You’ve got a CRM. Congratulations.
So does everyone else who ever raised a fund, ran a deal, or pretended to be organized for exactly one quarter before everything collapsed back into spreadsheets and email threads.
But here’s the question nobody asks:
Is your CRM a system – or a cemetery for dead relationships you’ll never revive?
Most fund managers treat their CRM like a digital Rolodex. Names. Emails. Maybe a note from 2019 that says “Met at conference. Seemed interested.”
That’s not relationship intelligence. That’s archaeology.
And when you’re managing multiple entities, capital flows, LPs, co-investors, and portfolio companies across borders – archaeology doesn’t scale. It buries you.
I’ve seen it too many times.
A GP who can’t remember which LP needs quarterly impact reports vs. annual summaries. A co-investor relationship that went cold because nobody logged the last call. A prospective LP who slipped through because their “soft circle” status was never updated.
Not because anyone was lazy. Because the system wasn’t built for the weight it had to carry.
The real problem isn’t data entry. It’s architecture.

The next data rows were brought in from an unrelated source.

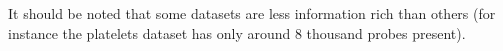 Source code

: \documentclass[11pt]{article} %
\begin{document}
	It should be noted that some datasets are less information rich than others (for instance the platelets dataset has only around 8 thousand probes present). 
	
%	
%	
%	
	
	
\end{document}
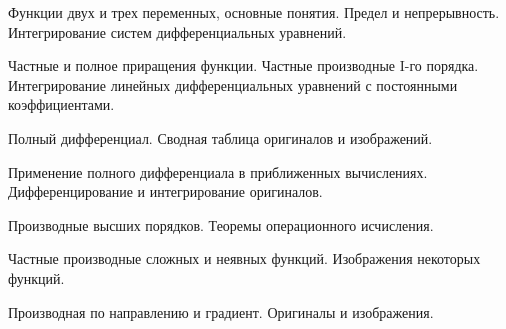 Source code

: \documentclass[
	14pt,
	a4paper,
	]
	{scrartcl}
\begin{document}
\shapk
{}
\setcounter{zad}{0}

\vfill
\z Функции двух и трех переменных, основные понятия. Предел и непрерывность.
 \vfill
\z Интегрирование систем дифференциальных уравнений. \vfill

\vfill

\newpage


\shapk
{}
\setcounter{zad}{0}

\vfill
\z Частные и полное приращения функции. Частные производные I-го порядка.
 \vfill
\z Интегрирование линейных дифференциальных уравнений с постоянными коэффициентами.
 \vfill

\vfill

\newpage


\shapk
{}
\setcounter{zad}{0}

\vfill
\z Полный дифференциал.
 \vfill
\z Сводная таблица оригиналов и изображений.
 \vfill

\vfill

\newpage


\shapk
{}
\setcounter{zad}{0}

\vfill
\z Применение полного дифференциала в приближенных вычислениях.
 \vfill
\z Дифференцирование и интегрирование оригиналов.
 \vfill

\vfill

\newpage


\shapk
{}
\setcounter{zad}{0}

\vfill
\z Производные высших порядков.
 \vfill
\z Теоремы операционного исчисления.
 \vfill

\vfill

\newpage


\shapk
{}
\setcounter{zad}{0}

\vfill
\z Частные производные сложных и неявных функций.
 \vfill
\z Изображения некоторых функций.
 \vfill

\vfill

\newpage


\shapk
{}
\setcounter{zad}{0}

\vfill
\z Производная по направлению и градиент.
 \vfill
\z Оригиналы и изображения.
 \vfill

\vfill

\newpage


\shapk
{}
\setcounter{zad}{0}
\end{document}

Most CRMs are flat. Fields stacked on fields. No hierarchy. No logic. No connection between who introduced whom, what deal they co-invested in, and whether that relationship is worth protecting.
When your CRM has no structure, your relationships have no memory.
And in this game, memory is margin.
I’ve spent years building systems for complexity – first for my own ventures, now for founders and fund managers who’ve outgrown basic tools.
What I’ve learned: the difference between operators who scale and those who stall isn’t effort. It’s infrastructure.
And your CRM is infrastructure. Or it’s supposed to be.
So I built something.
Not another course. Not a 47-step framework. A tactical guide for fund managers who want their CRM to actually work – across LPs, partners, portfolio companies, and the invisible threads that connect them all.
It’s called The LP Intelligence System.
Inside:
- The 4-tier CRM architecture that separates amateurs from operators
- 30 essential fields – and why most of them are being tracked wrong
- The “Referenceability” metric most funds ignore (and lose capital because of it)
- A one-page LP export template that doesn’t look like a pitch deck for a high school project
- An implementation roadmap that doesn’t require a consultant or six months of “alignment meetings”
It’s lean. It’s sharp. It’s built for people who run more than one thing and don’t have time to rebuild their systems from scratch every quarter.
If you want it, it’s yours.
Drop your email below, and I’ll send it over. No spam. No 47-email sequence. Just the guide – and the occasional FocusPath issue when I have something worth saying.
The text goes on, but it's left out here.